◆ What the exercise asks ◆
Using the listing below, return every line that includes "frontend".

◆ Available data ◆

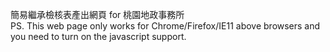 簡易繼承檢核表產出網頁 for 桃園地政事務所 <br/>
PS. This web page only works for Chrome/Firefox/IE11 above browsers and you need to turn on the javascript support.
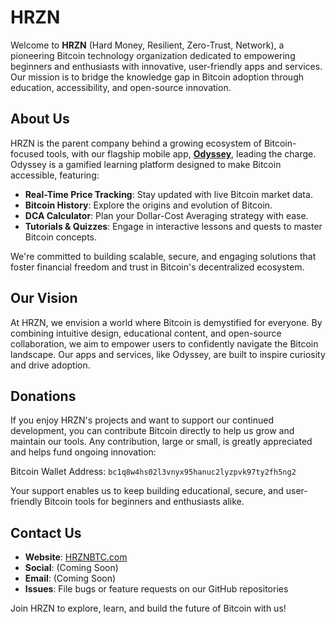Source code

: # HRZN

Welcome to **HRZN** (Hard Money, Resilient, Zero-Trust, Network), a pioneering Bitcoin technology organization dedicated to empowering beginners and enthusiasts with innovative, user-friendly apps and services. Our mission is to bridge the knowledge gap in Bitcoin adoption through education, accessibility, and open-source innovation.

## About Us
HRZN is the parent company behind a growing ecosystem of Bitcoin-focused tools, with our flagship mobile app, [**Odyssey**](https://www.odysseybtc.app), leading the charge. Odyssey is a gamified learning platform designed to make Bitcoin accessible, featuring:
- **Real-Time Price Tracking**: Stay updated with live Bitcoin market data.
- **Bitcoin History**: Explore the origins and evolution of Bitcoin.
- **DCA Calculator**: Plan your Dollar-Cost Averaging strategy with ease.
- **Tutorials & Quizzes**: Engage in interactive lessons and quests to master Bitcoin concepts.

We're committed to building scalable, secure, and engaging solutions that foster financial freedom and trust in Bitcoin's decentralized ecosystem.

## Our Vision
At HRZN, we envision a world where Bitcoin is demystified for everyone. By combining intuitive design, educational content, and open-source collaboration, we aim to empower users to confidently navigate the Bitcoin landscape. Our apps and services, like Odyssey, are built to inspire curiosity and drive adoption.

## Donations

If you enjoy HRZN's projects and want to support our continued development, you can contribute Bitcoin directly to help us grow and maintain our tools. Any contribution, large or small, is greatly appreciated and helps fund ongoing innovation:

Bitcoin Wallet Address: `bc1q8w4hs02l3vnyx95hanuc2lyzpvk97ty2fh5ng2`

Your support enables us to keep building educational, secure, and user-friendly Bitcoin tools for beginners and enthusiasts alike.

## Contact Us
- **Website**: [HRZNBTC.com](https://www.hrznbtc.com)
- **Social**: (Coming Soon)
- **Email**: (Coming Soon)
- **Issues**: File bugs or feature requests on our GitHub repositories

Join HRZN to explore, learn, and build the future of Bitcoin with us!
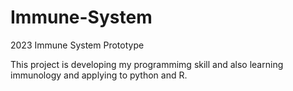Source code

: # Immune-System
2023 Immune System Prototype

This project is developing my programmimg skill and also learning immunology and applying to python and R.
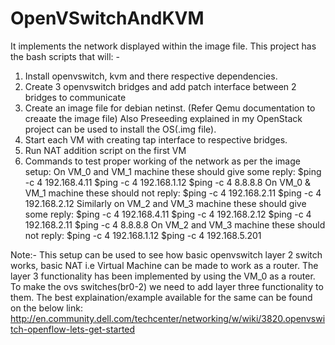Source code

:# OpenVSwitchAndKVM
It implements the network displayed within the image file.
This project has the bash scripts that will: -
  1. Install openvswitch, kvm and there respective dependencies.
  2. Create 3 openvswitch bridges and add patch interface between 2 bridges to communicate
  3. Create an image file for debian netinst. (Refer Qemu documentation to creaate the image file)
     Also Preseeding explained in my OpenStack project can be used to install the OS(.img file).
  4. Start each VM with creating tap interface to respective bridges.
  5. Run NAT addition script on the first VM
  6. Commands to test proper working of the network as per the image setup:
      On VM_0 and VM_1 machine these should give some reply:
        $ping -c 4 192.168.4.11
        $ping -c 4 192.168.1.12
        $ping -c 4 8.8.8.8
      On VM_0 & VM_1 machine these should not reply:
        $ping -c 4 192.168.2.11
        $ping -c 4 192.168.2.12
      Similarly on VM_2 and VM_3 machine these should give some reply:
        $ping -c 4 192.168.4.11
        $ping -c 4 192.168.2.12
        $ping -c 4 192.168.2.11
        $ping -c 4 8.8.8.8
      On VM_2 and VM_3 machine these should not reply:
        $ping -c 4 192.168.1.12
        $ping -c 4 192.168.5.201
  
Note:-  This setup can be used to see how basic openvswitch layer 2 switch works, basic NAT i.e Virtual Machine 
        can be made to work as a router.
        The layer 3 functionality has been implemented by using the VM_0 as a router.
        To make the ovs switches(br0-2) we need to add layer three functionality to them.
        The best explaination/example available for the same can be found on the below link:
        http://en.community.dell.com/techcenter/networking/w/wiki/3820.openvswitch-openflow-lets-get-started
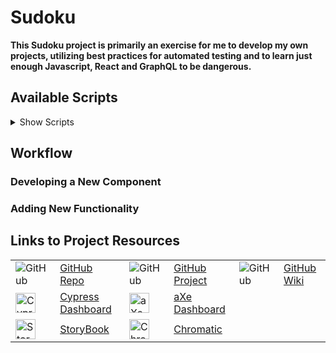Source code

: # Sudoku

**This Sudoku project is primarily an exercise for me to develop my own projects, utilizing best practices for automated testing and to learn just enough Javascript, React and GraphQL to be dangerous.**

## Available Scripts
<!-- markdownlint-disable MD033 -->
<details>
  <summary>Show Scripts</summary>

### `npm start`

  Runs the app in the development mode.  
  Open [http://localhost:3000](http://localhost:3000) to view it in the browser.

  The page will reload if you make edits.  
  You will also see any lint errors in the console.

### `npm test`

  Launches the Jest test runner in the interactive watch mode.

### `npm coverage`

  Launches the Jest coverage analysis tool and outputs a table showing current test coverage.

### `npm run storybook`

  Launches Storybook on a random open port in dev-mode.

  You can develop components and write stories and see the changes in Storybook immediately since it uses Webpack's hot module reloading.

### `npm run cypress:open`

  Launches the Cypress interactive runner that allows you to see commands as they execute while also viewing the application under test.

### `npm run cypress:run`

  Runs the Cypress spec files in the command line.

### `npm run lint`

  Runs Prettier across the entire project, followed by ESLint.

### `npm run build`

  Builds the app for production to the `build` folder.  
  It correctly bundles React in production mode and optimizes the build for the best performance.

  The build is minified and the filenames include the hashes.  
  Your app is ready to be deployed!

### `npm run build-storybook`

  Builds the storybook configured in the Storybook directory into a static web app and place it inside the public directory.  
  The Storybook is currently hosted on [Netlify](https://blissful-fermat-2e696f.netlify.app/).

### `npm run chromatic`

  Uploads the current Storybook to [Chromatic](https://www.chromatic.com/builds?appId=5eda5393700e8c0022cd3487) where they are compared for regressions.

### `npm run analyze`

  Using Source Map Explorer, analyzes JavaScript bundles using the source maps. This helps to learn where code bloat is coming from.
</details>

## Workflow

### Developing a New Component

### Adding New Functionality

## Links to Project Resources

<!-- markdownlint-disable MD033 -->
|                                                                                                 |                                                                        |                                                                                                              |                                                                                    |                                                                 |                                                         |
| ----------------------------------------------------------------------------------------------- | ---------------------------------------------------------------------- | ------------------------------------------------------------------------------------------------------------ | ---------------------------------------------------------------------------------- | --------------------------------------------------------------- | ------------------------------------------------------- |
| ![GitHub](https://github.githubassets.com/favicons/favicon.png)                                 | [GitHub Repo](https://github.com/clm-whyte/sudoku)                     | ![GitHub](https://github.githubassets.com/favicons/favicon.png)                                              | [GitHub Project](https://github.com/clm-whyte/sudoku/projects/1)                   | ![GitHub](https://github.githubassets.com/favicons/favicon.png) | [GitHub Wiki](https://github.com/clm-whyte/sudoku/wiki) |
| <img src="https://dashboard.cypress.io/img/favicon.ico" width="32" alt="Cypress">               | [Cypress Dashboard](https://dashboard.cypress.io/projects/22ku9k/runs) | <img src="https://www.deque.com/wp-content/uploads/2017/05/Deque_aXe_noType_128px.png" width="32" alt="aXe"> | [aXe Dashboard](https://axe.deque.com/record/36106e2a-b223-11ea-af2c-7b296542c54a) |
| <img src="https://storybook.js.org/images/logos/icon-storybook.png" width="32" alt="Storybook"> | [StoryBook](https://blissful-fermat-2e696f.netlify.app/)               | <img src="https://www.chromatic.com/static/favicon/favicon-default.png" width="32" alt="Chromatic">          | [Chromatic](https://www.chromatic.com/builds?appId=5eda5393700e8c0022cd3487)       |
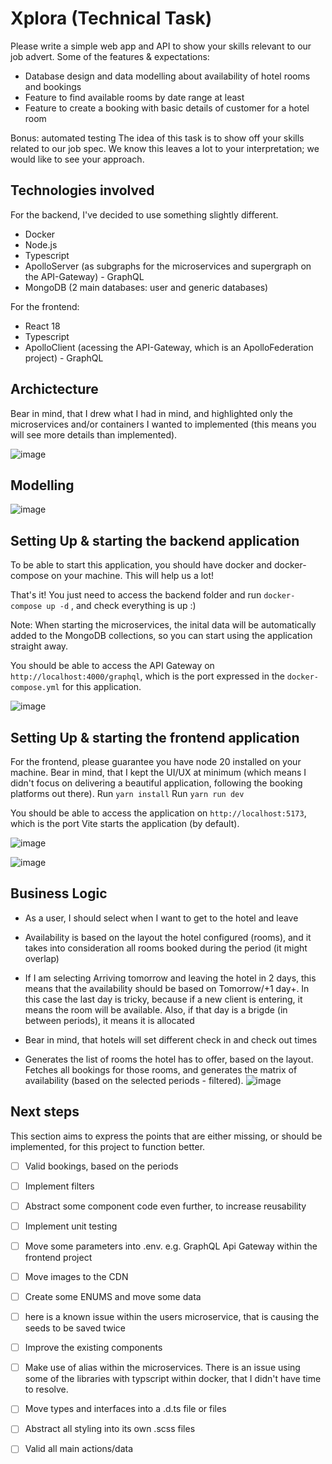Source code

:# Xplora (Technical Task)

Please write a simple web app and API to show your skills relevant to our job advert.
Some of the features & expectations:
* Database design and data modelling about availability of hotel rooms and bookings
* Feature to find available rooms by date range at least
* Feature to create a booking with basic details of customer for a hotel room

Bonus: automated testing
The idea of this task is to show off your skills related to our job spec. We know this leaves a
lot to your interpretation; we would like to see your approach.


## Technologies involved

For the backend, I've decided to use something slightly different.
* Docker
* Node.js
* Typescript
* ApolloServer (as subgraphs for the microservices and supergraph on the API-Gateway) - GraphQL
* MongoDB (2 main databases: user and generic databases)

For the frontend:
* React 18
* Typescript
* ApolloClient (acessing the API-Gateway, which is an ApolloFederation project) - GraphQL


## Archictecture

Bear in mind, that I drew what I had in mind, and highlighted only the microservices and/or containers I wanted to implemented (this means you will see more details than implemented).

![image](https://github.com/giliard1984/xplora/assets/22618819/d251b378-feef-44b3-a01a-8fd65d321d71)


## Modelling

![image](https://github.com/giliard1984/xplora/assets/22618819/2c61091c-7f7e-4aa4-9652-1be8f79b3118)


## Setting Up & starting the backend application

To be able to start this application, you should have docker and docker-compose on your machine. This will help us a lot!

That's it! You just need to access the backend folder and run `docker-compose up -d` , and check everything is up :)

Note: When starting the microservices, the inital data will be automatically added to the MongoDB collections, so you can start using the application straight away.

You should be able to access the API Gateway on `http://localhost:4000/graphql`, which is the port expressed in the `docker-compose.yml` for this application.

![image](https://github.com/giliard1984/xplora/assets/22618819/183e28b5-269d-49b8-9ecf-6cf45f58e562)


## Setting Up & starting the frontend application

For the frontend, please guarantee you have node 20 installed on your machine. Bear in mind, that I kept the UI/UX at minimum (which means I didn't focus on delivering a beautiful application, following the booking platforms out there).
Run `yarn install`
Run `yarn run dev`

You should be able to access the application on `http://localhost:5173`, which is the port Vite starts the application (by default).

![image](https://github.com/giliard1984/xplora/assets/22618819/aace907a-f844-4593-9411-ab6d6c99eb04)

![image](https://github.com/giliard1984/xplora/assets/22618819/f03eec6e-5fce-46b4-a4b2-6fbf4ec4938c)


## Business Logic

* As a user, I should select when I want to get to the hotel and leave
* Availability is based on the layout the hotel configured (rooms), and it takes into consideration all rooms booked during the period (it might overlap)
* If I am selecting Arriving tomorrow and leaving the hotel in 2 days, this means that the availability should be based on Tomorrow/+1 day+. In this case the last day is tricky, because if a new client is entering, it means the room will be available. Also, if that day is a brigde (in between periods), it means it is allocated
* Bear in mind, that hotels will set different check in and check out times

* Generates the list of rooms the hotel has to offer, based on the layout. Fetches all bookings for those rooms, and generates the matrix of availability (based on the selected periods - filtered).
![image](https://github.com/giliard1984/xplora/assets/22618819/5afb07b7-7e6b-44c1-b8b8-57a37a9932e0)



## Next steps

This section aims to express the points that are either missing, or should be implemented, for this project to function better.

* [ ] Valid bookings, based on the periods
* [ ] Implement filters
* [ ] Abstract some component code even further, to increase reusability
* [ ] Implement unit testing
* [ ] Move some parameters into .env. e.g. GraphQL Api Gateway within the frontend project
* [ ] Move images to the CDN
* [ ] Create some ENUMS and move some data
* [ ] here is a known issue within the users microservice, that is causing the seeds to be saved twice
* [ ] Improve the existing components
* [ ] Make use of alias within the microservices. There is an issue using some of the libraries with typscript within docker, that I didn't have time to resolve.
* [ ] Move types and interfaces into a .d.ts file or files
* [ ] Abstract all styling into its own .scss files
* [ ] Valid all main actions/data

◆ Task answer ◆
For the frontend:
## Setting Up & starting the frontend application
For the frontend, please guarantee you have node 20 installed on your machine. Bear in mind, that I kept the UI/UX at minimum (which means I didn't focus on delivering a beautiful application, following the booking platforms out there).
* [ ] Move some parameters into .env. e.g. GraphQL Api Gateway within the frontend project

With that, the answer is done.